Paper cut 5: When my wife and I tried to reason with these people, we were gaslit. Gaslighting is when you do something bad, but try to persuade others that it’s their fault, or that they've misunderstood. We were told that we solely were the problem. My wife was told, behind my back, that I was the problem. And I was told, behind her back, that she was the problem. People blame shifted onto the senior leader and local friends - but only behind their backs. We were told that our desire to move to a bungalow (a home without stairs for my wheelchair) was a sign of us wanting to isolate! My poor wife was so confused. We were so hurt. I’d gone from finally having no PTSD symptoms to then being told by critics that I had mental health problems. I was so confused. I thought I had a clean bill of mental health. I’d had loads of counselling, and I'd chosen to continue counselling (yet ironically one of the complaints about me was that I wasn’t having counselling anymore!).

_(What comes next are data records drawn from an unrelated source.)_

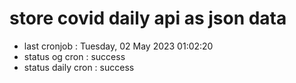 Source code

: # store covid daily api as json data

- last cronjob : Tuesday, 02 May 2023 01:02:20
- status og cron : success
- status daily cron : success
      
       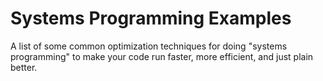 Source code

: # Systems Programming Examples

A list of some common optimization techniques for doing "systems programming" to
make your code run faster, more efficient, and just plain better.
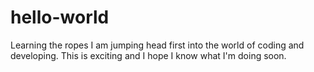 # hello-world
Learning the ropes
I am jumping head first into the world of coding and developing. This is exciting and I hope I know what I'm doing soon.
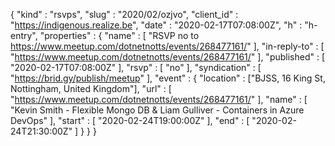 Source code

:{
  "kind" : "rsvps",
  "slug" : "2020/02/ozjvo",
  "client_id" : "https://indigenous.realize.be",
  "date" : "2020-02-17T07:08:00Z",
  "h" : "h-entry",
  "properties" : {
    "name" : [ "RSVP no to https://www.meetup.com/dotnetnotts/events/268477161/" ],
    "in-reply-to" : [ "https://www.meetup.com/dotnetnotts/events/268477161/" ],
    "published" : [ "2020-02-17T07:08:00Z" ],
    "rsvp" : [ "no" ],
    "syndication" : [ "https://brid.gy/publish/meetup" ],
    "event" : {
      "location" : ["BJSS, 16 King St, Nottingham, United Kingdom"],
      "url" : [ "https://www.meetup.com/dotnetnotts/events/268477161/" ],
      "name" : [ "Kevin Smith - Flexible Mongo DB & Liam Gulliver - Containers in Azure DevOps" ],
      "start" : [ "2020-02-24T19:00:00Z" ],
      "end" : [ "2020-02-24T21:30:00Z" ]
    }
  }
}

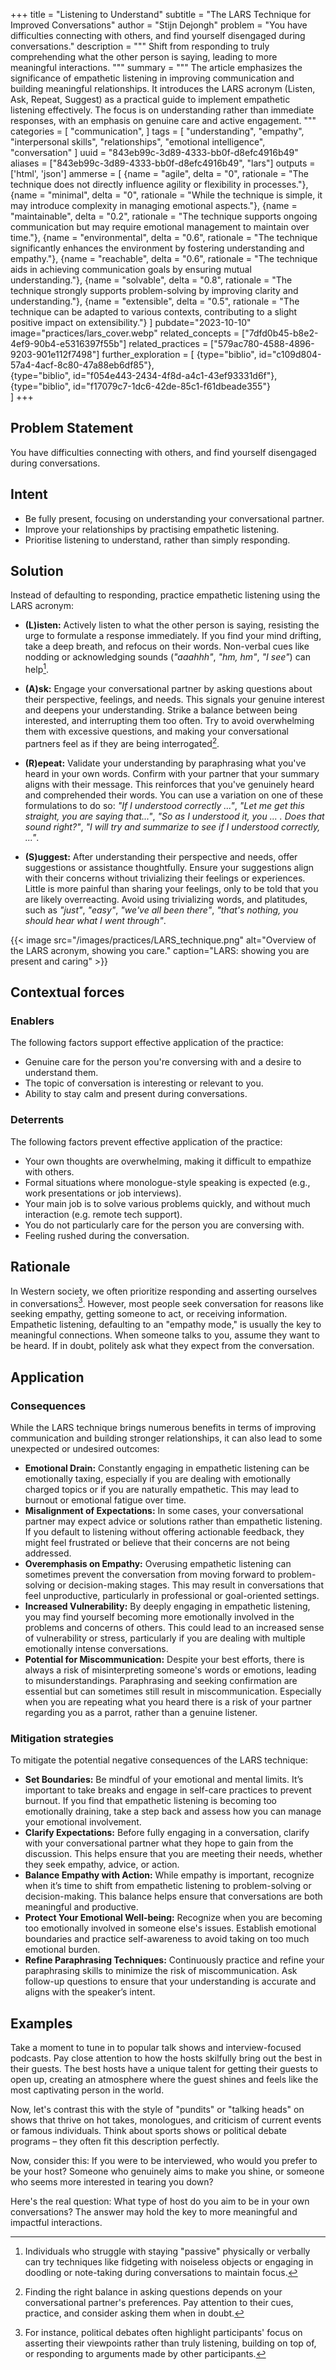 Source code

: +++
title = "Listening to Understand"
subtitle = "The LARS Technique for Improved Conversations"
author = "Stijn Dejongh"
problem = "You have difficulties connecting with others, and find yourself disengaged during conversations."
description = """
Shift from responding to truly comprehending what the other person is saying, leading to more meaningful interactions.
"""
summary = """
The article emphasizes the significance of empathetic listening in improving communication and building meaningful relationships. 
It introduces the LARS acronym (Listen, Ask, Repeat, Suggest) as a practical guide to implement empathetic listening effectively.
The focus is on understanding rather than immediate responses, with an emphasis on genuine care and active engagement.
"""
categories = [
    "communication",
]
tags = [
    "understanding", "empathy", "interpersonal skills", "relationships", "emotional intelligence", "conversation"
]
uuid = "843eb99c-3d89-4333-bb0f-d8efc4916b49"
aliases = ["843eb99c-3d89-4333-bb0f-d8efc4916b49", "lars"]
outputs = ['html', 'json']
ammerse = [
  {name = "agile", delta = "0", rationale = "The technique does not directly influence agility or flexibility in processes."},
  {name = "minimal", delta = "0", rationale = "While the technique is simple, it may introduce complexity in managing emotional aspects."},
  {name = "maintainable", delta = "0.2", rationale = "The technique supports ongoing communication but may require emotional management to maintain over time."},
  {name = "environmental", delta = "0.6", rationale = "The technique significantly enhances the environment by fostering understanding and empathy."},
  {name = "reachable", delta = "0.6", rationale = "The technique aids in achieving communication goals by ensuring mutual understanding."},
  {name = "solvable", delta = "0.8", rationale = "The technique strongly supports problem-solving by improving clarity and understanding."},
  {name = "extensible", delta = "0.5", rationale = "The technique can be adapted to various contexts, contributing to a slight positive impact on extensibility."}
]
pubdate="2023-10-10"
image="practices/lars_cover.webp"
related_concepts = ["7dfd0b45-b8e2-4ef9-90b4-e5316397f55b"]
related_practices = ["579ac780-4588-4896-9203-901e112f7498"]
further_exploration = [
  {type="biblio", id="c109d804-57a4-4acf-8c80-47a88eb6df85"},  
  {type="biblio", id="f054e443-2434-4f8d-a4c1-43ef93331d6f"},  
  {type="biblio", id="f17079c7-1dc6-42de-85c1-f61dbeade355"}  
]
+++

## Problem Statement

You have difficulties connecting with others, and find yourself disengaged during conversations.

## Intent

* Be fully present, focusing on understanding your conversational partner.
* Improve your relationships by practising empathetic listening.
* Prioritise listening to understand, rather than simply responding.

## Solution

Instead of defaulting to responding, practice empathetic listening using the LARS acronym:

* **(L)isten:** Actively listen to what the other person is saying, resisting the urge to formulate a response immediately. If you find your
  mind drifting, take a deep breath, and refocus on their words. Non-verbal cues like nodding or acknowledging sounds (_"aaahhh"_, _"hm, hm"_, _"I
  see"_) can help[^2].

* **(A)sk:** Engage your conversational partner by asking questions about their perspective, feelings, and needs. This signals your genuine
  interest and deepens your understanding. Strike a balance between being interested, and interrupting them too often. Try to avoid overwhelming
  them with excessive questions, and making your conversational partners feel as if they are being interrogated[^3].

* **(R)epeat:** Validate your understanding by paraphrasing what you've heard in your own words. Confirm with your partner that your summary aligns
  with their message. This reinforces that you've genuinely heard and comprehended their words. You can use a variation on one of these
  formulations to do so: _"If I understood correctly ..."_, _"Let me get this straight, you are saying that..."_, _"So as I understood it, you ... .
  Does that sound right?"_, _"I will try and summarize to see if I understood correctly, ..."_.

* **(S)uggest:** After understanding their perspective and needs, offer suggestions or assistance thoughtfully. Ensure your suggestions align with
  their concerns without trivializing their feelings or experiences. Little is more painful than sharing your feelings, only to be told that you are
  likely overreacting. Avoid using trivializing words, and platitudes, such as _"just"_, _"easy"_, _"we've all been there"_, _"that's nothing, you
  should hear what I went through"_.

{{< image src="/images/practices/LARS_technique.png"  alt="Overview of the LARS acronym, showing you care." caption="LARS: showing you are present and caring" >}}

## Contextual forces

### Enablers
The following factors support effective application of the practice:

* Genuine care for the person you're conversing with and a desire to understand them.
* The topic of conversation is interesting or relevant to you.
* Ability to stay calm and present during conversations.

### Deterrents
The following factors prevent effective application of the practice:

* Your own thoughts are overwhelming, making it difficult to empathize with others.
* Formal situations where monologue-style speaking is expected (e.g., work presentations or job interviews).
* Your main job is to solve various problems quickly, and without much interaction (e.g. remote tech support).
* You do not particularly care for the person you are conversing with.
* Feeling rushed during the conversation.

## Rationale

In Western society, we often prioritize responding and asserting ourselves in conversations[^1]. However, most people seek conversation for reasons
like seeking empathy, getting someone to act, or receiving information. Empathetic listening, defaulting to an "empathy mode," is usually the key to
meaningful connections. When someone talks to you, assume they want to be heard. If in doubt, politely ask what they expect from the conversation.

## Application

### Consequences

While the LARS technique brings numerous benefits in terms of improving communication and building stronger relationships, it can also lead to some unexpected or undesired outcomes:

* **Emotional Drain:** Constantly engaging in empathetic listening can be emotionally taxing, especially if you are dealing with emotionally
  charged topics or if you are naturally empathetic. This may lead to burnout or emotional fatigue over time.
* **Misalignment of Expectations:** In some cases, your conversational partner may expect advice or solutions rather than empathetic listening.
  If you default to listening without offering actionable feedback, they might feel frustrated or believe that their concerns are not being
  addressed.
* **Overemphasis on Empathy:** Overusing empathetic listening can sometimes prevent the conversation from moving forward to problem-solving or
  decision-making stages. This may result in conversations that feel unproductive, particularly in professional or goal-oriented settings.
* **Increased Vulnerability:** By deeply engaging in empathetic listening, you may find yourself becoming more emotionally involved in the
  problems and concerns of others. This could lead to an increased sense of vulnerability or stress, particularly if you are dealing with multiple
  emotionally intense conversations.
* **Potential for Miscommunication:** Despite your best efforts, there is always a risk of misinterpreting someone's words or emotions, leading
  to misunderstandings. Paraphrasing and seeking confirmation are essential but can sometimes still result in miscommunication. Especially when
  you are repeating what you heard there is a risk of your partner regarding you as a parrot, rather than a genuine listener.

### Mitigation strategies
To mitigate the potential negative consequences of the LARS technique:

* **Set Boundaries:** Be mindful of your emotional and mental limits. It’s important to take breaks and engage in self-care practices to
  prevent burnout. If you find that empathetic listening is becoming too emotionally draining, take a step back and assess how you can manage your
  emotional involvement.
* **Clarify Expectations:** Before fully engaging in a conversation, clarify with your conversational partner what they hope to gain from the
  discussion. This helps ensure that you are meeting their needs, whether they seek empathy, advice, or action.
* **Balance Empathy with Action:** While empathy is important, recognize when it’s time to shift from empathetic listening to
  problem-solving or decision-making. This balance helps ensure that conversations are both meaningful and productive.
* **Protect Your Emotional Well-being:** Recognize when you are becoming too emotionally involved in someone else's issues. Establish emotional
  boundaries and practice self-awareness to avoid taking on too much emotional burden.
* **Refine Paraphrasing Techniques:** Continuously practice and refine your paraphrasing skills to minimize the risk of miscommunication. Ask
  follow-up questions to ensure that your understanding is accurate and aligns with the speaker’s intent.

## Examples

Take a moment to tune in to popular talk shows and interview-focused podcasts. Pay close attention to how the hosts skilfully bring out the best in
their guests. The best hosts have a unique talent for getting their guests to open up, creating an atmosphere where the guest shines and feels like
the most captivating person in the world.

Now, let's contrast this with the style of "pundits" or "talking heads" on shows that thrive on hot takes, monologues, and criticism of current
events or famous individuals. Think about sports shows or political debate programs – they often fit this description perfectly.

Now, consider this: If you were to be interviewed, who would you prefer to be your host? Someone who genuinely aims to make you shine, or someone
who seems more interested in tearing you down?

Here's the real question: What type of host do you aim to be in your own conversations? The answer may hold the key to more meaningful and
impactful interactions.


[^1]: For instance, political debates often highlight participants' focus on asserting their viewpoints rather than truly listening, building on
top of, or responding to arguments made by other participants.

[^2]: Individuals who struggle with staying "passive" physically or verbally can try techniques like fidgeting with noiseless objects or engaging in
doodling or note-taking during conversations to maintain focus.

[^3]: Finding the right balance in asking questions depends on your conversational partner's preferences. Pay attention to their cues, practice,
and consider asking them when in doubt.  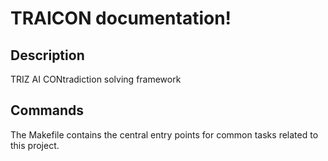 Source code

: # TRAICON documentation!

## Description

TRIZ AI CONtradiction solving framework

## Commands

The Makefile contains the central entry points for common tasks related to this project.

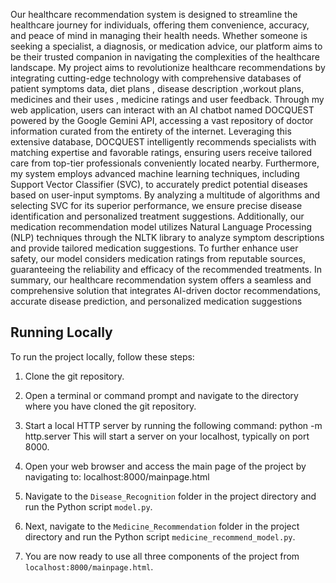 Our healthcare recommendation system is designed to streamline the healthcare journey for individuals, offering them convenience, accuracy, and peace of mind in managing their health needs. Whether someone is seeking a specialist, a diagnosis, or medication advice, our platform aims to be their trusted companion in navigating the complexities of the healthcare landscape.
My  project aims to revolutionize healthcare recommendations by integrating cutting-edge technology with comprehensive databases of patient symptoms data, diet plans , disease description ,workout plans, medicines and their uses , medicine ratings and user feedback. Through my web application, users can interact with an AI chatbot named DOCQUEST powered by the Google Gemini API, accessing a vast repository of doctor information curated from the entirety of the internet. Leveraging this extensive database, DOCQUEST intelligently recommends specialists with matching expertise and favorable ratings, ensuring users receive tailored care from top-tier professionals conveniently located nearby.
Furthermore, my  system employs advanced machine learning techniques, including Support Vector Classifier (SVC), to accurately predict potential diseases based on user-input symptoms. By analyzing a multitude of algorithms and selecting SVC for its superior performance, we ensure precise disease identification and personalized treatment suggestions. Additionally, our medication recommendation model utilizes Natural Language Processing (NLP) techniques through the NLTK library to analyze symptom descriptions and provide tailored medication suggestions. To further enhance user safety, our model considers medication ratings from reputable sources, guaranteeing the reliability and efficacy of the recommended treatments.
In summary, our healthcare recommendation system offers a seamless and comprehensive solution that integrates AI-driven doctor recommendations, accurate disease prediction, and personalized medication suggestions


## Running Locally

To run the project locally, follow these steps:

1. Clone the git repository.

2. Open a terminal or command prompt and navigate to the directory where you have cloned the git repository.

3. Start a local HTTP server by running the following command:
python -m http.server
This will start a server on your localhost, typically on port 8000.

4. Open your web browser and access the main page of the project by navigating to:
localhost:8000/mainpage.html

5. Navigate to the `Disease_Recognition` folder in the project directory and run the Python script `model.py`.

6. Next, navigate to the `Medicine_Recommendation` folder in the project directory and run the Python script `medicine_recommend_model.py`.

7. You are now ready to use all three components of the project from `localhost:8000/mainpage.html`.
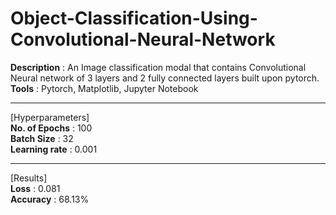 # Object-Classification-Using-Convolutional-Neural-Network
**Description** : An Image classification modal that contains Convolutional Neural network of 3 layers and 2 fully connected layers built upon pytorch. \
**Tools** : Pytorch, Matplotlib, Jupyter Notebook

---
[Hyperparameters]\
**No. of Epochs**  : 100 \
**Batch Size**  : 32 \
**Learning rate**  : 0.001

---
[Results]\
**Loss**  : 0.081 \
**Accuracy**  : 68.13%
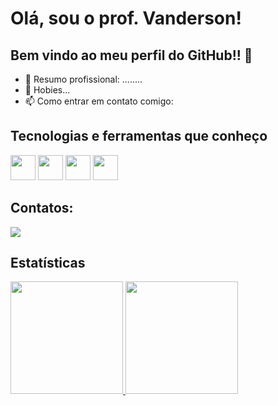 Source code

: # Olá, sou o prof. Vanderson!
## Bem vindo ao meu perfil do GitHub!! 👋

- 🔭 Resumo profissional: ........
- 🌱 Hobies...
- 📫 Como entrar em contato comigo: 

## Tecnologias e ferramentas que conheço

<img src="https://cdn.jsdelivr.net/gh/devicons/devicon/icons/angularjs/angularjs-original.svg" width="40" height="40"/> <img src="https://cdn.jsdelivr.net/gh/devicons/devicon/icons/css3/css3-original.svg" width="40" height="40"/> 
            <img src="https://cdn.jsdelivr.net/gh/devicons/devicon/icons/html5/html5-original-wordmark.svg" width="40" height="40"/>
            <img src="https://cdn.jsdelivr.net/gh/devicons/devicon/icons/docker/docker-original-wordmark.svg" width="40" height="40"/>

## Contatos:
<div>
<a href="mailto:contao@seu_e-mail.com.br"><img src="https://img.shields.io/badge/Gmail-D14836?style=for-the-badge&logo=gmail&logoColor=white" target="_blank"></a>
</div>

## Estatísticas
<div>
  <a href="https://github.com/vanderson-cruzeiro">
  <img height="180em" src="https://github-readme-stats.vercel.app/api/top-langs/?username=vanderson-cruzeiro&layout=compact&langs_count=7&theme=dracula"/>
  <img height="180em" src="https://github-readme-stats.vercel.app/api?username=vanderson-cruzeiro&show_icons=true&theme=dracula&include_all_commits=true&count_private=true"/>
</div>
          
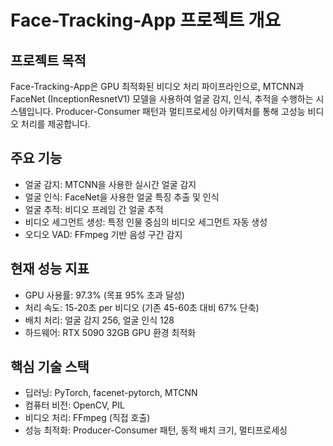 # Face-Tracking-App 프로젝트 개요

## 프로젝트 목적
Face-Tracking-App은 GPU 최적화된 비디오 처리 파이프라인으로, MTCNN과 FaceNet (InceptionResnetV1) 모델을 사용하여 얼굴 감지, 인식, 추적을 수행하는 시스템입니다. Producer-Consumer 패턴과 멀티프로세싱 아키텍처를 통해 고성능 비디오 처리를 제공합니다.

## 주요 기능
- 얼굴 감지: MTCNN을 사용한 실시간 얼굴 감지
- 얼굴 인식: FaceNet을 사용한 얼굴 특징 추출 및 인식
- 얼굴 추적: 비디오 프레임 간 얼굴 추적
- 비디오 세그먼트 생성: 특정 인물 중심의 비디오 세그먼트 자동 생성
- 오디오 VAD: FFmpeg 기반 음성 구간 감지

## 현재 성능 지표
- GPU 사용률: 97.3% (목표 95% 초과 달성)
- 처리 속도: 15-20초 per 비디오 (기존 45-60초 대비 67% 단축)
- 배치 처리: 얼굴 감지 256, 얼굴 인식 128
- 하드웨어: RTX 5090 32GB GPU 환경 최적화

## 핵심 기술 스택
- 딥러닝: PyTorch, facenet-pytorch, MTCNN
- 컴퓨터 비전: OpenCV, PIL
- 비디오 처리: FFmpeg (직접 호출)
- 성능 최적화: Producer-Consumer 패턴, 동적 배치 크기, 멀티프로세싱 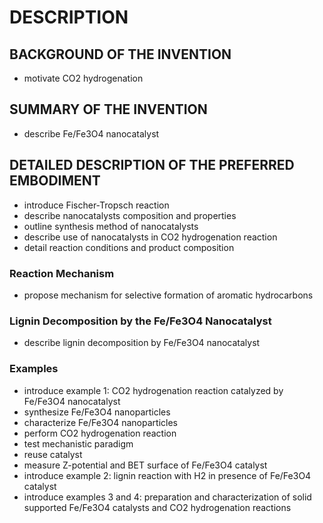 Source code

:# DESCRIPTION

## BACKGROUND OF THE INVENTION

- motivate CO2 hydrogenation

## SUMMARY OF THE INVENTION

- describe Fe/Fe3O4 nanocatalyst

## DETAILED DESCRIPTION OF THE PREFERRED EMBODIMENT

- introduce Fischer-Tropsch reaction
- describe nanocatalysts composition and properties
- outline synthesis method of nanocatalysts
- describe use of nanocatalysts in CO2 hydrogenation reaction
- detail reaction conditions and product composition

### Reaction Mechanism

- propose mechanism for selective formation of aromatic hydrocarbons

### Lignin Decomposition by the Fe/Fe3O4 Nanocatalyst

- describe lignin decomposition by Fe/Fe3O4 nanocatalyst

### Examples

- introduce example 1: CO2 hydrogenation reaction catalyzed by Fe/Fe3O4 nanocatalyst
- synthesize Fe/Fe3O4 nanoparticles
- characterize Fe/Fe3O4 nanoparticles
- perform CO2 hydrogenation reaction
- test mechanistic paradigm
- reuse catalyst
- measure Z-potential and BET surface of Fe/Fe3O4 catalyst
- introduce example 2: lignin reaction with H2 in presence of Fe/Fe3O4 catalyst
- introduce examples 3 and 4: preparation and characterization of solid supported Fe/Fe3O4 catalysts and CO2 hydrogenation reactions

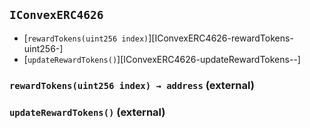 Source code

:## <span id="IConvexERC4626"></span> `IConvexERC4626`



- [`rewardTokens(uint256 index)`][IConvexERC4626-rewardTokens-uint256-]
- [`updateRewardTokens()`][IConvexERC4626-updateRewardTokens--]
### <span id="IConvexERC4626-rewardTokens-uint256-"></span> `rewardTokens(uint256 index) → address` (external)



### <span id="IConvexERC4626-updateRewardTokens--"></span> `updateRewardTokens()` (external)



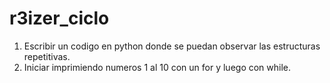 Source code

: # r3izer_ciclo
1) Escribir un codigo en python donde se puedan observar las estructuras repetitivas.
2) Iniciar imprimiendo numeros 1 al 10 con un for y luego con while.
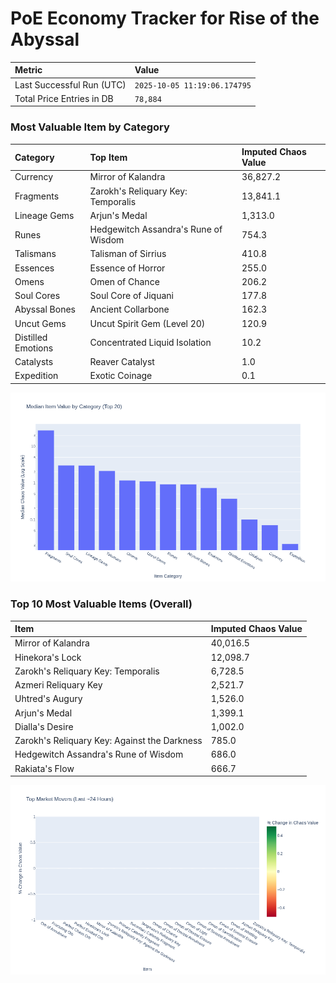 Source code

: # PoE Economy Tracker for Rise of the Abyssal

<!-- START_MAINTENANCE -->
| Metric | Value |
|:---|:---|
| Last Successful Run (UTC) | `2025-10-05 11:19:06.174795` |
| Total Price Entries in DB | `78,884` |

<!-- END_MAINTENANCE -->

<!-- START_DATAFRAME_DEBUG -->
<!-- END_DATAFRAME_DEBUG -->

<!-- START_CATEGORY_ANALYSIS -->
### Most Valuable Item by Category
| Category | Top Item | Imputed Chaos Value |
| :--- | :--- | :--- |
| Currency | Mirror of Kalandra | 36,827.2 |
| Fragments | Zarokh's Reliquary Key: Temporalis | 13,841.1 |
| Lineage Gems | Arjun's Medal | 1,313.0 |
| Runes | Hedgewitch Assandra's Rune of Wisdom | 754.3 |
| Talismans | Talisman of Sirrius | 410.8 |
| Essences | Essence of Horror | 255.0 |
| Omens | Omen of Chance | 206.2 |
| Soul Cores | Soul Core of Jiquani | 177.8 |
| Abyssal Bones | Ancient Collarbone | 162.3 |
| Uncut Gems | Uncut Spirit Gem (Level 20) | 120.9 |
| Distilled Emotions | Concentrated Liquid Isolation | 10.2 |
| Catalysts | Reaver Catalyst | 1.0 |
| Expedition | Exotic Coinage | 0.1 |


![Category Analysis Chart](charts/category_analysis.png)
<!-- END_ANALYSIS -->

<!-- START_ANALYSIS -->
### Top 10 Most Valuable Items (Overall)
| Item | Imputed Chaos Value |
| :--- | :--- |
| Mirror of Kalandra | 40,016.5 |
| Hinekora's Lock | 12,098.7 |
| Zarokh's Reliquary Key: Temporalis | 6,728.5 |
| Azmeri Reliquary Key | 2,521.7 |
| Uhtred's Augury | 1,526.0 |
| Arjun's Medal | 1,399.1 |
| Dialla's Desire | 1,002.0 |
| Zarokh's Reliquary Key: Against the Darkness | 785.0 |
| Hedgewitch Assandra's Rune of Wisdom | 686.0 |
| Rakiata's Flow | 666.7 |


![Market Movers Chart](charts/market_movers.png)
<!-- END_ANALYSIS -->
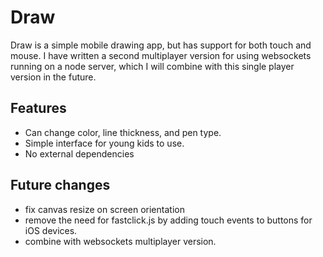 # Draw #

Draw is a simple mobile drawing app, but has support for both touch and mouse. I have written a second multiplayer version for using websockets running on a node server, which I will combine with this single player version in the future.

## Features ##

- Can change color, line thickness, and pen type.
- Simple interface for young kids to use.
- No external dependencies

## Future changes ##

- fix canvas resize on screen orientation
- remove the need for fastclick.js by adding touch events to buttons for iOS devices.
- combine with websockets multiplayer version.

I subsequently had to talk to a psychiatrist to check I wasn’t losing my mind or in denial. 

Paper cut 6: Suspicion, slander and false accusations grew. I had some harsh things said to me in raised voices whilst I was sitting in pain with a dislocated rib/knee/wrist. Some accusations had elements of truth in them, some were ridiculous. A caricature had been created from so many people playing the telephone game without asking us questions. People from other churches told me they’d heard stuff, and subsequently, partnerships I explored for our church weren’t possible. Friendships were lost, at a time when I needed friends to say, ‘Can I take you out for a walk in your wheelchair? Can I help your wife?’ 
I didn’t tell our church though, because I thought it would be better to keep silent, and avoid gossip. I wanted to give people a chance to repent— I was sure they would, so why drag their names through the mud? I waited, and waited. I cried every day for about a year. For a few years since, I’ve probably cried once a week over this. My wife says it’s now hard to know who’s safe to be open with about everyday struggles, without fear of info being twisted and used against her.

Paper cut 7: Our beautiful baby was born. And within minutes of her entering this world, I was crying over all these paper cuts. I tried so hard not to, but my heart had been pummelled. On top of this, people who I expected would say congratulations, were silent. I felt robbed of the joy that I wanted to share with my wife on this special day.